_Exercise requirements_.
Scan the lines below for the word "sleep". Copy each line you find it in.

[Raw data Boundary: Start]

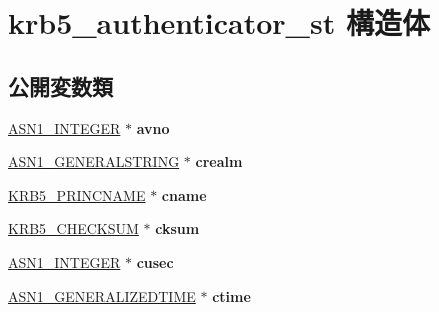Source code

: \hypertarget{structkrb5__authenticator__st}{}\section{krb5\+\_\+authenticator\+\_\+st 構造体}
\label{structkrb5__authenticator__st}
\subsection*{公開変数類}
\begin{DoxyCompactItemize}
\item 
\hypertarget{structkrb5__authenticator__st_a9ed01e68c50931dd9d7ab5bc02c1201d}{}\hyperlink{structasn1__string__st}{A\+S\+N1\+\_\+\+I\+N\+T\+E\+G\+E\+R} $\ast$ {\bfseries avno}\label{structkrb5__authenticator__st_a9ed01e68c50931dd9d7ab5bc02c1201d}

\item 
\hypertarget{structkrb5__authenticator__st_afe6a1007edb042a4152f9f7c81576568}{}\hyperlink{structasn1__string__st}{A\+S\+N1\+\_\+\+G\+E\+N\+E\+R\+A\+L\+S\+T\+R\+I\+N\+G} $\ast$ {\bfseries crealm}\label{structkrb5__authenticator__st_afe6a1007edb042a4152f9f7c81576568}

\item 
\hypertarget{structkrb5__authenticator__st_a97834129a3f43febc53ebd5335de32b7}{}\hyperlink{structkrb5__princname__st}{K\+R\+B5\+\_\+\+P\+R\+I\+N\+C\+N\+A\+M\+E} $\ast$ {\bfseries cname}\label{structkrb5__authenticator__st_a97834129a3f43febc53ebd5335de32b7}

\item 
\hypertarget{structkrb5__authenticator__st_ac34bce7526107466b7462957744ddee6}{}\hyperlink{structkrb5__checksum__st}{K\+R\+B5\+\_\+\+C\+H\+E\+C\+K\+S\+U\+M} $\ast$ {\bfseries cksum}\label{structkrb5__authenticator__st_ac34bce7526107466b7462957744ddee6}

\item 
\hypertarget{structkrb5__authenticator__st_a0338e47f6edaf74442f46dc6ad8fbfcb}{}\hyperlink{structasn1__string__st}{A\+S\+N1\+\_\+\+I\+N\+T\+E\+G\+E\+R} $\ast$ {\bfseries cusec}\label{structkrb5__authenticator__st_a0338e47f6edaf74442f46dc6ad8fbfcb}

\item 
\hypertarget{structkrb5__authenticator__st_acdcdd96312d76a5cb2398768e5ed0e69}{}\hyperlink{structasn1__string__st}{A\+S\+N1\+\_\+\+G\+E\+N\+E\+R\+A\+L\+I\+Z\+E\+D\+T\+I\+M\+E} $\ast$ {\bfseries ctime}\label{structkrb5__authenticator__st_acdcdd96312d76a5cb2398768e5ed0e69}


\end{DoxyCompactItemize}

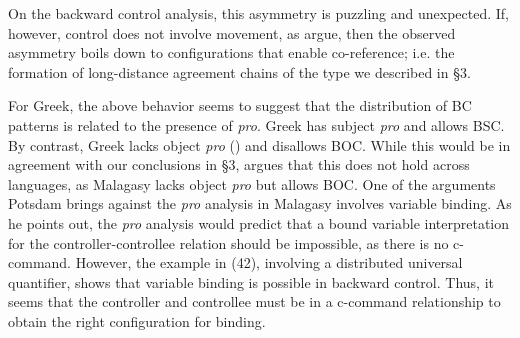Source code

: \documentclass[output=paper]{langsci/langscibook}
\begin{document}
\ea%
    \label{ex:alexiadou:48}
    \z
\z
 
On the backward control analysis, this asymmetry is puzzling and unexpected. If, however, control does not involve movement, as \citet{Tsakali2017} argue, then the observed asymmetry boils down to configurations that enable co-reference; i.e. the formation of long-distance agreement chains of the type we described in §3. 

For Greek, the above behavior seems to suggest that the distribution of BC patterns is related to the presence of \textit{pro}. Greek has subject \textit{pro} and allows BSC. By contrast, Greek lacks object \textit{pro} (\citealt{Giannakidou1997}) and disallows BOC. While this would be in agreement with our conclusions in §3, \citet{Potsdam2006Backward,Potsdam2009} argues that this does not hold across languages, as Malagasy lacks object \textit{pro} but allows BOC. One of the arguments Potsdam brings against the \textit{pro} analysis in Malagasy involves variable binding. As he points out, the \textit{pro} analysis would predict that a bound variable interpretation for the controller-controllee relation should be impossible, as there is no c-command. However, the example in (42), involving a distributed universal quantifier, shows that variable binding is possible in backward control. Thus, it seems that the controller and controllee must be in a c-command relationship to obtain the right configuration for binding. 
\end{document}
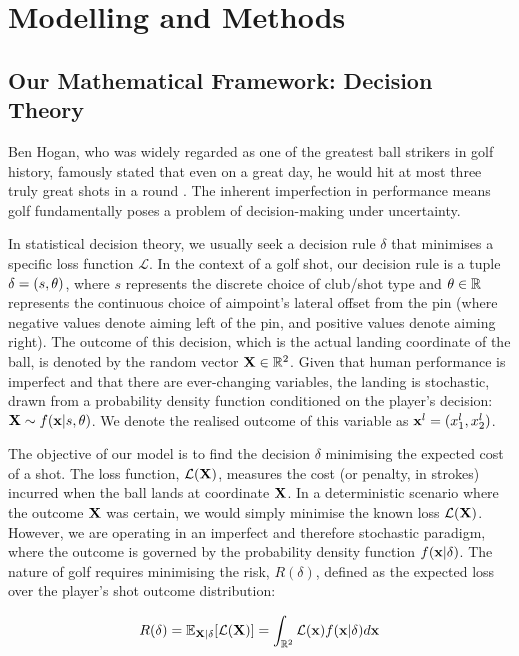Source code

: \documentclass[11pt, letterpaper]{article}
\begin{document}
\section{Modelling and Methods}
\label{sec:Modelling}

\subsection{Our Mathematical Framework: Decision Theory}

Ben Hogan, who was widely regarded as one of the greatest ball strikers in golf history, famously stated that even on a great day, he would hit at most three  truly great shots in a round \parencite{Jenkins_1998}. The inherent imperfection in performance means golf fundamentally poses a problem of decision-making under uncertainty.

In statistical decision theory, we usually seek a decision rule $\delta$ that minimises a specific loss function $\mathcal{L}$. In the context of a golf shot, our decision rule is a tuple $\delta = (s, \aimpoint)$, where $s$ represents the discrete choice of club/shot type and $\aimpoint \in \mathbb{R}$ represents the continuous choice of aimpoint's lateral offset from the pin (where negative values denote aiming left of the pin, and positive values denote aiming right). The outcome of this decision, which is the actual landing coordinate of the ball, is denoted by the random vector $\Out \in \mathbb{R}^2$. Given that human performance is imperfect and that there are ever-changing variables, the landing is stochastic, drawn from a probability density function conditioned on the player's decision: $\Out \sim f(\out | s, \aimpoint) $. We denote the realised outcome of this variable as $\out^l = \landing$.

The objective of our model is to find the decision $\delta$ minimising the expected cost of a shot. The loss function, $\mathcal{L}(\Out)$, measures the cost (or penalty, in strokes) incurred when the ball lands at coordinate $\Out$. In a deterministic scenario where the outcome $\Out$ was certain, we would simply minimise the known loss $\mathcal{L}(\Out)$. However, we are operating in an imperfect and therefore stochastic paradigm, where the outcome is governed by the probability density function $f(\out | \delta)$. The nature of golf requires minimising the risk, $R(\delta)$, defined as the expected loss over the player's shot outcome distribution:

$$R(\delta) = \mathbb{E}_{\Out|\delta}[\mathcal{L}(\Out)] = \int_{\mathbb{R}^2}\mathcal{L}(\out)f(\out | \delta)d\out$$
\end{document}
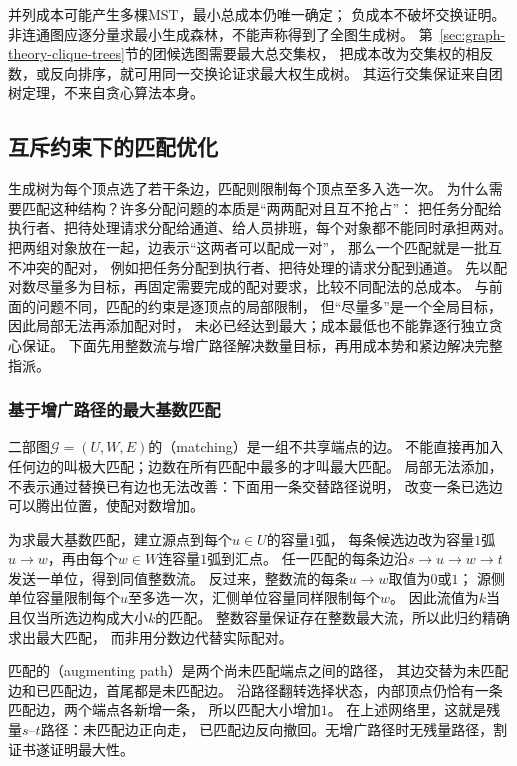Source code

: 并列成本可能产生多棵MST，最小总成本仍唯一确定；
负成本不破坏交换证明。非连通图应逐分量求最小生成森林，不能声称得到了全图生成树。
第~\ref{sec:graph-theory-clique-trees}节的团候选图需要最大总交集权，
把成本改为交集权的相反数，或反向排序，就可用同一交换论证求最大权生成树。
其运行交集保证来自团树定理，不来自贪心算法本身。

\subsection{互斥约束下的匹配优化}

生成树为每个顶点选了若干条边，匹配则限制每个顶点至多入选一次。
为什么需要匹配这种结构？许多分配问题的本质是“两两配对且互不抢占”：
把任务分配给执行者、把待处理请求分配给通道、给人员排班，每个对象都不能同时承担两对。
把两组对象放在一起，边表示“这两者可以配成一对”，
那么一个匹配就是一批互不冲突的配对，
例如把任务分配到执行者、把待处理的请求分配到通道。
先以配对数尽量多为目标，再固定需要完成的配对要求，比较不同配法的总成本。
与前面的问题不同，匹配的约束是逐顶点的局部限制，
但“尽量多”是一个全局目标，因此局部无法再添加配对时，
未必已经达到最大；成本最低也不能靠逐行独立贪心保证。
下面先用整数流与增广路径解决数量目标，再用成本势和紧边解决完整指派。

\subsubsection{基于增广路径的最大基数匹配}

二部图\(\mathcal G=(U,W,E)\)的（matching）是一组不共享端点的边。
不能直接再加入任何边的叫极大匹配；边数在所有匹配中最多的才叫最大匹配。
局部无法添加，不表示通过替换已有边也无法改善：下面用一条交替路径说明，
改变一条已选边可以腾出位置，使配对数增加。

为求最大基数匹配，建立源点到每个\(u\in U\)的容量\(1\)弧，
每条候选边改为容量\(1\)弧\(u\to w\)，再由每个\(w\in W\)连容量\(1\)弧到汇点。
任一匹配的每条边沿\(s\to u\to w\to t\)发送一单位，得到同值整数流。
反过来，整数流的每条\(u\to w\)取值为\(0\)或\(1\)；
源侧单位容量限制每个\(u\)至多选一次，汇侧单位容量同样限制每个\(w\)。
因此流值为\(k\)当且仅当所选边构成大小\(k\)的匹配。
整数容量保证存在整数最大流，所以此归约精确求出最大匹配，
而非用分数边代替实际配对。

匹配的（augmenting path）是两个尚未匹配端点之间的路径，
其边交替为未匹配边和已匹配边，首尾都是未匹配边。
沿路径翻转选择状态，内部顶点仍恰有一条匹配边，两个端点各新增一条，
所以匹配大小增加\(1\)。
在上述网络里，这就是残量\(s\)--\(t\)路径：未匹配边正向走，
已匹配边反向撤回。无增广路径时无残量路径，割证书遂证明最大性。

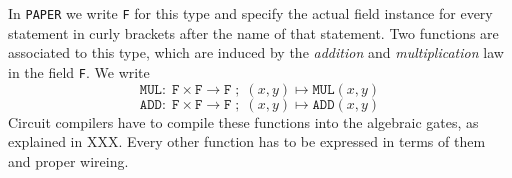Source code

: In \texttt{PAPER} we write \texttt{F} for this type and specify the actual field instance for every statement in curly brackets after the name of that statement. Two functions are associated to this type, which are induced by the \textit{addition} and \textit{multiplication} law in the field \texttt{F}. We write
\begin{equation}
\mathtt{MUL}:\; \mathtt{F} \times \mathtt{F} \to \mathtt{F}\;;\; (x,y) \mapsto \mathtt{MUL}(x,y)
\end{equation}
\begin{equation}
\mathtt{ADD}:\; \mathtt{F} \times \mathtt{F} \to \mathtt{F}\;;\; (x,y) \mapsto \mathtt{ADD}(x,y)
\end{equation}
Circuit compilers have to compile these functions into the algebraic gates, as explained in XXX. Every other function has to be expressed in terms of them and proper wireing.


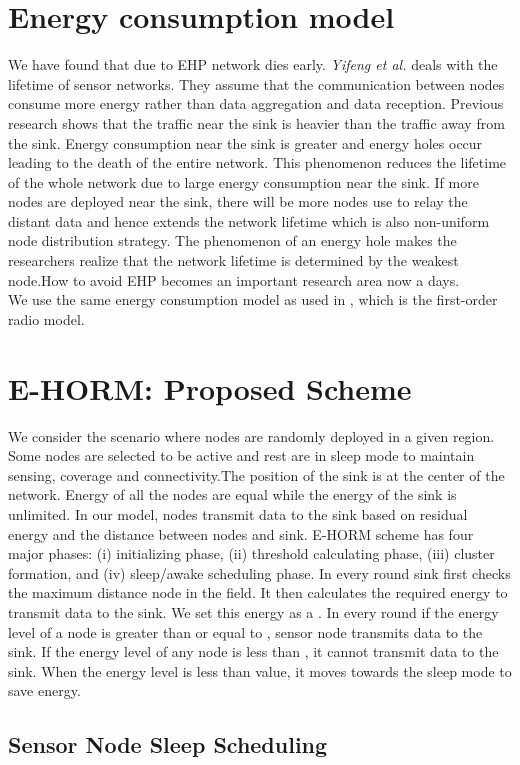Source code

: \documentclass{article}
\begin{document}
\section{Energy consumption model}
\label{sec:typestyle}
We have found that due to EHP network dies early. \textit{Yifeng et al.} \cite{7} deals with the lifetime of sensor networks. They assume that the communication between nodes consume more energy rather than data aggregation and data reception. Previous research shows that the traffic near the sink is heavier than the traffic away from the sink. Energy consumption near the sink is greater and energy holes occur leading to the death of the entire network. This phenomenon reduces the lifetime of the whole network due to large energy consumption near the sink. If more nodes are deployed near the sink, there will be more nodes use to relay the distant data and hence extends the network lifetime which is also non-uniform node distribution strategy.
The phenomenon of an energy hole makes the researchers realize that the network lifetime is determined by the weakest node.How to avoid EHP becomes an important research area now a days.\\
We use the same energy consumption model as used in \cite{8}, which is the first-order radio model. \section{E-HORM: Proposed Scheme}
\label{sec:typestyle}
We consider the scenario where nodes are randomly deployed in a given region. Some nodes are selected to be active and rest are in sleep mode to maintain sensing, coverage and connectivity.The position of the sink is at the center of the network. Energy of all the nodes are equal while the energy of the sink is unlimited. In our model, nodes transmit data to the sink based on residual energy and the distance between nodes and sink.
E-HORM scheme has four major phases: (i) initializing phase, (ii) threshold calculating phase, (iii) cluster formation, and (iv) sleep/awake scheduling phase. In every round sink first checks the maximum distance node in the field. It then calculates the required energy to transmit data to the sink. We set this energy as a . In every round if the energy level of a node is greater than or equal to , sensor node transmits data to the sink. If the energy level of any node is less than , it cannot transmit data to the sink. When the energy level is less than  value, it moves towards the sleep mode to save energy. \subsection{Sensor Node Sleep Scheduling}
\end{document}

[Raw data Boundary: End]

_Task response_.
We consider the scenario where nodes are randomly deployed in a given region. Some nodes are selected to be active and rest are in sleep mode to maintain sensing, coverage and connectivity.The position of the sink is at the center of the network. Energy of all the nodes are equal while the energy of the sink is unlimited. In our model, nodes transmit data to the sink based on residual energy and the distance between nodes and sink.
E-HORM scheme has four major phases: (i) initializing phase, (ii) threshold calculating phase, (iii) cluster formation, and (iv) sleep/awake scheduling phase. In every round sink first checks the maximum distance node in the field. It then calculates the required energy to transmit data to the sink. We set this energy as a . In every round if the energy level of a node is greater than or equal to , sensor node transmits data to the sink. If the energy level of any node is less than , it cannot transmit data to the sink. When the energy level is less than  value, it moves towards the sleep mode to save energy. \subsection{Sensor Node Sleep Scheduling}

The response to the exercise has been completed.